Days when she walked
with her mother and the dog,
her mother pointed them out:
white-throated sparrows, a bit
of gold by their eye, come
all the way from another country.
Her mother told her of the sparrows
she knew in winter as a child,
white-crowned, without a song
she could recall. Listen, she said,
and they followed the sound
with their eyes to the sparrow
breaking apart the weeds
to what it needed with its mouth.

 

 

 

Subduction Zone

The people formed an apple
and made a snake from jade,

creating a myth that they forgot
quickly was a myth, and then

forgetting the myth itself.
Spring, the herons were flying,

great and blue around the city.
Or was one a kite?

It seemed to have a string
connected to the earth.

The father swore yes, the mother
not, and their daughters

thought it was a real bird holding
a string, to take to make a nest

or just a find, uncertain.
They stepped over the dead snake

brighter than any body should be
as they walked the road in the evening.

Spring, the price of apples
was rising but still a favorite.

I knew someone who ate the core,
stem, seeds, and all, the mother remembered,

but she couldn’t recall who, or when,
and had never asked why. They agreed

that seemed like overkill. All she asked:
they eat to the core, and the skin.

 

 

 

The Gates

Opened all the gates on the dam
and still the water rose.
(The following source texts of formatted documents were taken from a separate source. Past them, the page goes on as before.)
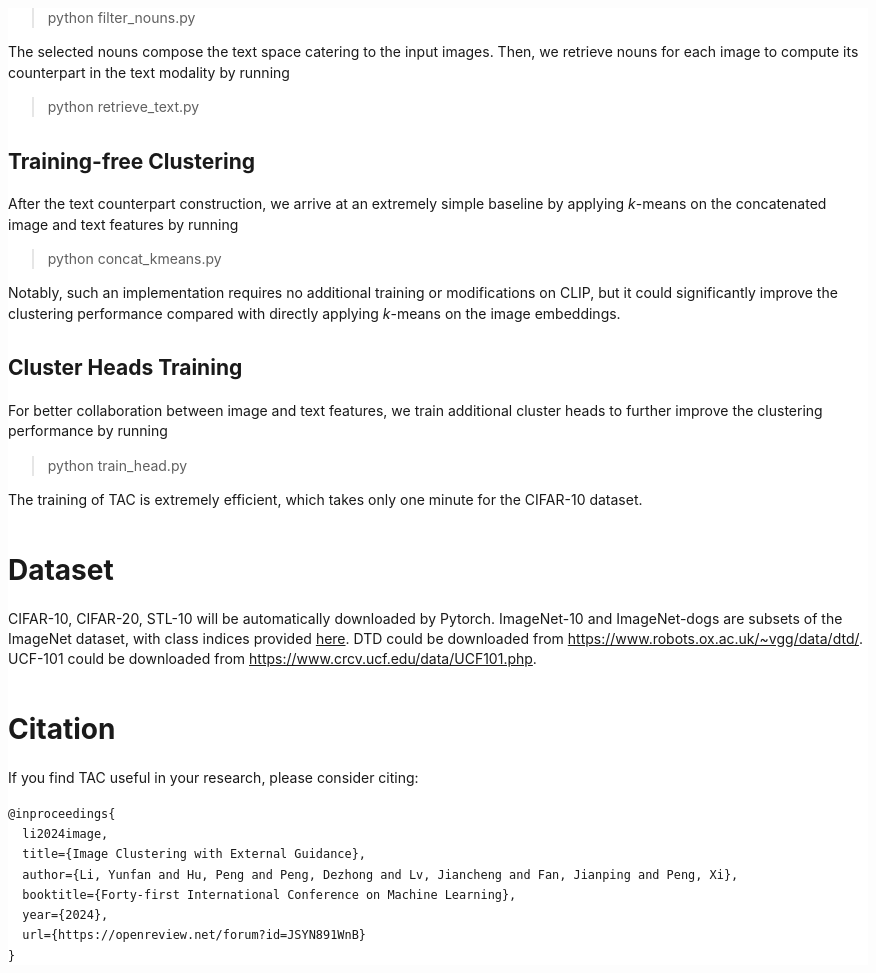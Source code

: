 > python filter_nouns.py

The selected nouns compose the text space catering to the input images. Then, we retrieve nouns for each image to compute its counterpart in the text modality by running

> python retrieve_text.py

## Training-free Clustering
After the text counterpart construction, we arrive at an extremely simple baseline by applying $k$-means on the concatenated image and text features by running

> python concat_kmeans.py

Notably, such an implementation requires no additional training or modifications on CLIP, but it could significantly improve the clustering performance compared with directly applying $k$-means on the image embeddings.

## Cluster Heads Training
For better collaboration between image and text features, we train additional cluster heads to further improve the clustering performance by running

> python train_head.py

The training of TAC is extremely efficient, which takes only one minute for the CIFAR-10 dataset.

# Dataset

CIFAR-10, CIFAR-20, STL-10 will be automatically downloaded by Pytorch. ImageNet-10 and ImageNet-dogs are subsets of the ImageNet dataset, with class indices provided [here](https://github.com/Yunfan-Li/Contrastive-Clustering/tree/main/datasets). DTD could be downloaded from https://www.robots.ox.ac.uk/~vgg/data/dtd/. UCF-101 could be downloaded from https://www.crcv.ucf.edu/data/UCF101.php.

# Citation

If you find TAC useful in your research, please consider citing:
```
@inproceedings{
  li2024image,
  title={Image Clustering with External Guidance},
  author={Li, Yunfan and Hu, Peng and Peng, Dezhong and Lv, Jiancheng and Fan, Jianping and Peng, Xi},
  booktitle={Forty-first International Conference on Machine Learning},
  year={2024},
  url={https://openreview.net/forum?id=JSYN891WnB}
}
```
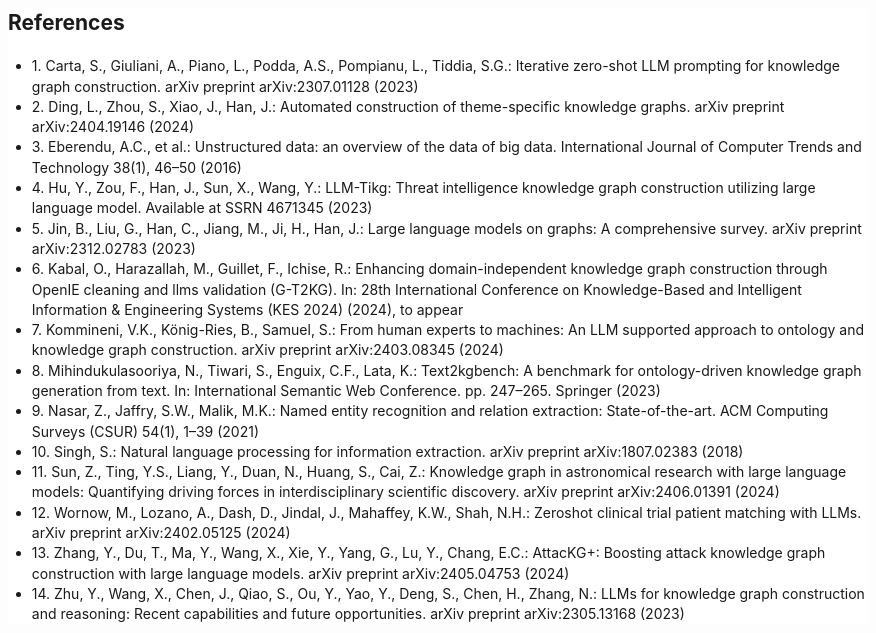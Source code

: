 ## References

- <span id="page-14-4"></span>1. Carta, S., Giuliani, A., Piano, L., Podda, A.S., Pompianu, L., Tiddia, S.G.: Iterative zero-shot LLM prompting for knowledge graph construction. arXiv preprint arXiv:2307.01128 (2023)
- <span id="page-14-8"></span>2. Ding, L., Zhou, S., Xiao, J., Han, J.: Automated construction of theme-specific knowledge graphs. arXiv preprint arXiv:2404.19146 (2024)
- <span id="page-14-0"></span>3. Eberendu, A.C., et al.: Unstructured data: an overview of the data of big data. International Journal of Computer Trends and Technology 38(1), 46–50 (2016)
- <span id="page-14-10"></span>4. Hu, Y., Zou, F., Han, J., Sun, X., Wang, Y.: LLM-Tikg: Threat intelligence knowledge graph construction utilizing large language model. Available at SSRN 4671345 (2023)
- <span id="page-14-1"></span>5. Jin, B., Liu, G., Han, C., Jiang, M., Ji, H., Han, J.: Large language models on graphs: A comprehensive survey. arXiv preprint arXiv:2312.02783 (2023)
- <span id="page-14-13"></span>6. Kabal, O., Harazallah, M., Guillet, F., Ichise, R.: Enhancing domain-independent knowledge graph construction through OpenIE cleaning and llms validation (G-T2KG). In: 28th International Conference on Knowledge-Based and Intelligent Information & Engineering Systems (KES 2024) (2024), to appear
- <span id="page-14-9"></span>7. Kommineni, V.K., König-Ries, B., Samuel, S.: From human experts to machines: An LLM supported approach to ontology and knowledge graph construction. arXiv preprint arXiv:2403.08345 (2024)
- <span id="page-14-5"></span>8. Mihindukulasooriya, N., Tiwari, S., Enguix, C.F., Lata, K.: Text2kgbench: A benchmark for ontology-driven knowledge graph generation from text. In: International Semantic Web Conference. pp. 247–265. Springer (2023)
- <span id="page-14-2"></span>9. Nasar, Z., Jaffry, S.W., Malik, M.K.: Named entity recognition and relation extraction: State-of-the-art. ACM Computing Surveys (CSUR) 54(1), 1–39 (2021)
- <span id="page-14-3"></span>10. Singh, S.: Natural language processing for information extraction. arXiv preprint arXiv:1807.02383 (2018)
- <span id="page-14-12"></span>11. Sun, Z., Ting, Y.S., Liang, Y., Duan, N., Huang, S., Cai, Z.: Knowledge graph in astronomical research with large language models: Quantifying driving forces in interdisciplinary scientific discovery. arXiv preprint arXiv:2406.01391 (2024)
- <span id="page-14-11"></span>12. Wornow, M., Lozano, A., Dash, D., Jindal, J., Mahaffey, K.W., Shah, N.H.: Zeroshot clinical trial patient matching with LLMs. arXiv preprint arXiv:2402.05125 (2024)
- <span id="page-14-7"></span>13. Zhang, Y., Du, T., Ma, Y., Wang, X., Xie, Y., Yang, G., Lu, Y., Chang, E.C.: AttacKG+: Boosting attack knowledge graph construction with large language models. arXiv preprint arXiv:2405.04753 (2024)
- <span id="page-14-6"></span>14. Zhu, Y., Wang, X., Chen, J., Qiao, S., Ou, Y., Yao, Y., Deng, S., Chen, H., Zhang, N.: LLMs for knowledge graph construction and reasoning: Recent capabilities and future opportunities. arXiv preprint arXiv:2305.13168 (2023)
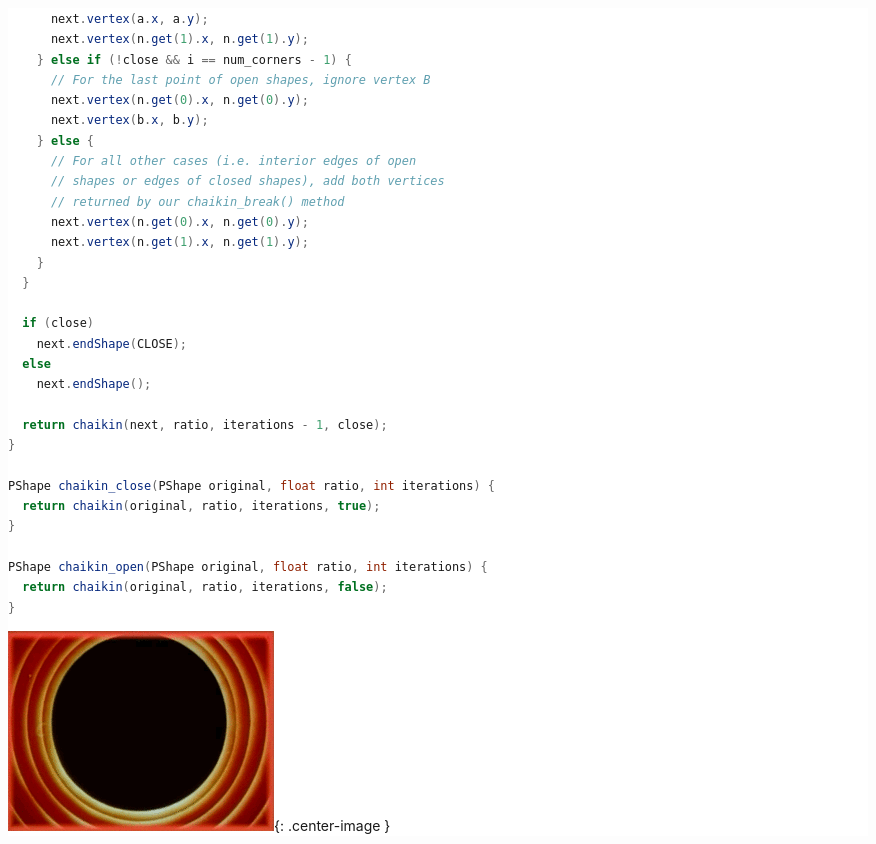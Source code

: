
 ```java
      next.vertex(a.x, a.y);
      next.vertex(n.get(1).x, n.get(1).y);
    } else if (!close && i == num_corners - 1) {
      // For the last point of open shapes, ignore vertex B
      next.vertex(n.get(0).x, n.get(0).y);
      next.vertex(b.x, b.y);
    } else {
      // For all other cases (i.e. interior edges of open
      // shapes or edges of closed shapes), add both vertices
      // returned by our chaikin_break() method
      next.vertex(n.get(0).x, n.get(0).y);
      next.vertex(n.get(1).x, n.get(1).y);
    }
  }

  if (close)
    next.endShape(CLOSE);
  else
    next.endShape();

  return chaikin(next, ratio, iterations - 1, close);
}

PShape chaikin_close(PShape original, float ratio, int iterations) {
  return chaikin(original, ratio, iterations, true);
}

PShape chaikin_open(PShape original, float ratio, int iterations) {
  return chaikin(original, ratio, iterations, false);
}
```

![](/public/images/end.gif){: .center-image }
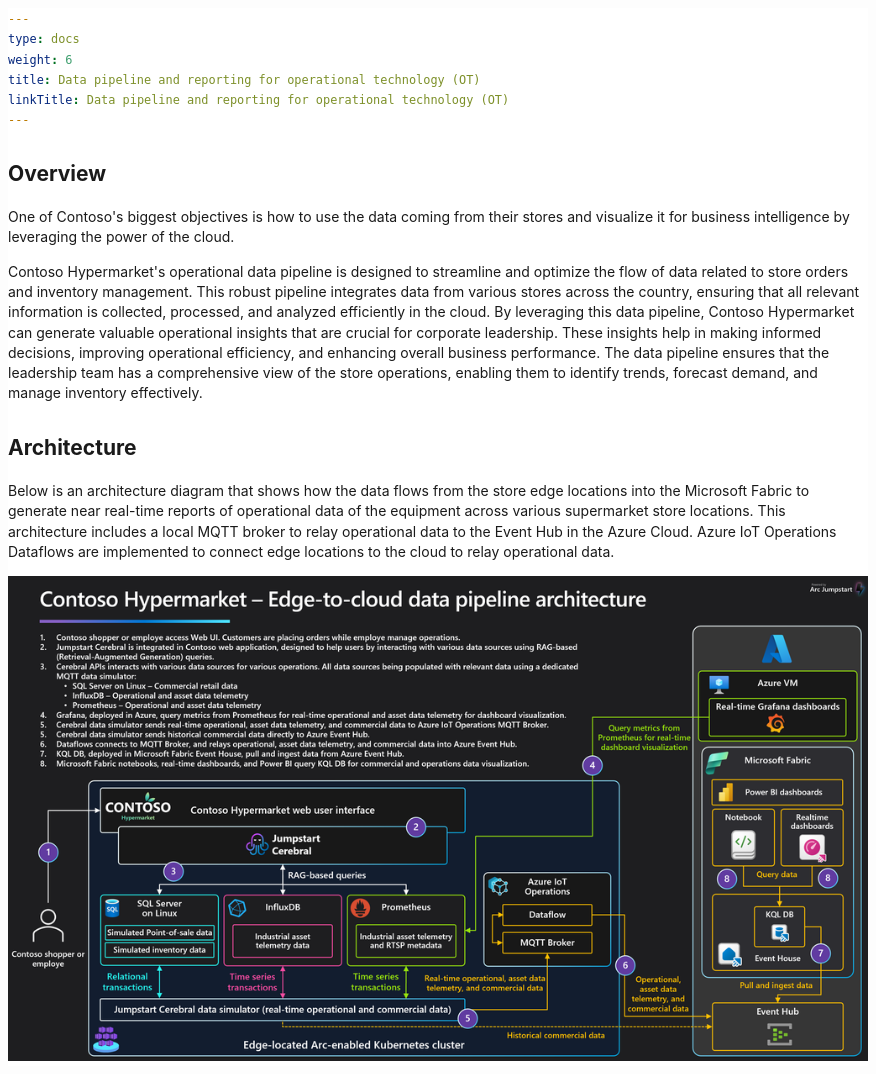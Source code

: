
 ```yaml
---
type: docs
weight: 6
title: Data pipeline and reporting for operational technology (OT)
linkTitle: Data pipeline and reporting for operational technology (OT)
---
```


## Overview

One of Contoso's biggest objectives is how to use the data coming from their stores and visualize it for business intelligence by leveraging the power of the cloud.

Contoso Hypermarket's operational data pipeline is designed to streamline and optimize the flow of data related to store orders and inventory management. This robust pipeline integrates data from various stores across the country, ensuring that all relevant information is collected, processed, and analyzed efficiently in the cloud. By leveraging this data pipeline, Contoso Hypermarket can generate valuable operational insights that are crucial for corporate leadership. These insights help in making informed decisions, improving operational efficiency, and enhancing overall business performance. The data pipeline ensures that the leadership team has a comprehensive view of the store operations, enabling them to identify trends, forecast demand, and manage inventory effectively.

## Architecture

Below is an architecture diagram that shows how the data flows from the store edge locations into the Microsoft Fabric to generate near real-time reports of operational data of the equipment across various supermarket store locations. This architecture includes a local MQTT broker to relay operational data to the Event Hub in the Azure Cloud. Azure IoT Operations Dataflows are implemented to connect edge locations to the cloud to relay operational data.

![Screenshot showing data pipeline architecture](./img/hypermarket-data-pipeline-architecture.png)
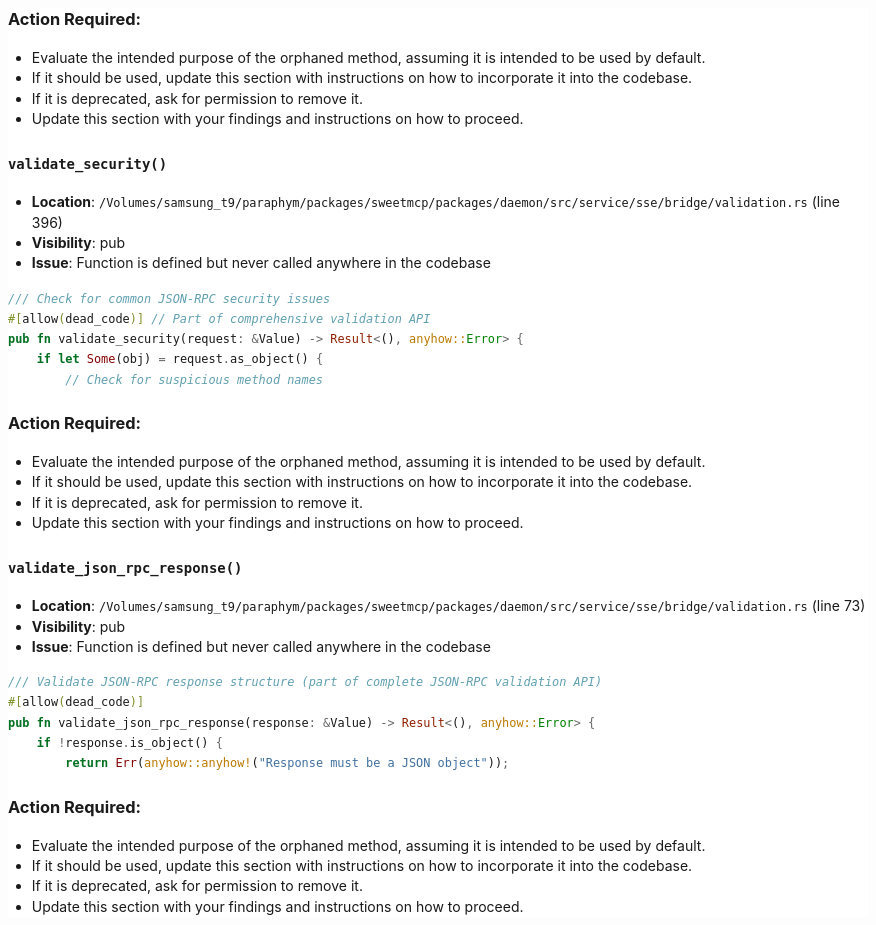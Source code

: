 ### Action Required:

- Evaluate the intended purpose of the orphaned method, assuming it is intended to be used by default.
- If it should be used, update this section with instructions on how to incorporate it into the codebase.
- If it is deprecated, ask for permission to remove it.
- Update this section with your findings and instructions on how to proceed.


### `validate_security()`

- **Location**: `/Volumes/samsung_t9/paraphym/packages/sweetmcp/packages/daemon/src/service/sse/bridge/validation.rs` (line 396)
- **Visibility**: pub
- **Issue**: Function is defined but never called anywhere in the codebase

```rust
/// Check for common JSON-RPC security issues
#[allow(dead_code)] // Part of comprehensive validation API
pub fn validate_security(request: &Value) -> Result<(), anyhow::Error> {
    if let Some(obj) = request.as_object() {
        // Check for suspicious method names
```

### Action Required:

- Evaluate the intended purpose of the orphaned method, assuming it is intended to be used by default.
- If it should be used, update this section with instructions on how to incorporate it into the codebase.
- If it is deprecated, ask for permission to remove it.
- Update this section with your findings and instructions on how to proceed.


### `validate_json_rpc_response()`

- **Location**: `/Volumes/samsung_t9/paraphym/packages/sweetmcp/packages/daemon/src/service/sse/bridge/validation.rs` (line 73)
- **Visibility**: pub
- **Issue**: Function is defined but never called anywhere in the codebase

```rust
/// Validate JSON-RPC response structure (part of complete JSON-RPC validation API)
#[allow(dead_code)]
pub fn validate_json_rpc_response(response: &Value) -> Result<(), anyhow::Error> {
    if !response.is_object() {
        return Err(anyhow::anyhow!("Response must be a JSON object"));
```

### Action Required:

- Evaluate the intended purpose of the orphaned method, assuming it is intended to be used by default.
- If it should be used, update this section with instructions on how to incorporate it into the codebase.
- If it is deprecated, ask for permission to remove it.
- Update this section with your findings and instructions on how to proceed.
This is control
but with so much rain at once,
you do what you can.
The people drove through water
like a dream, wheels spinning
and not a bit of gold from straw.
The phones went off, alarms in unison

even when on silent, and the students
raised their eyes to each other,
unsure what they should do
or if they’d catch hell from the teacher
for the emergency alert they couldn’t control.
But her phone had gone off, too.
The school with its flat roof
bore the added weight

as did the forest crown. The roots
took all the water that they could.
The rest ran down, rocks swept along.
The corps assured the press
they were monitoring the flow.
The spillways wore thick lace
as old gowns women once had to wear
to cover their bodies neck to toe.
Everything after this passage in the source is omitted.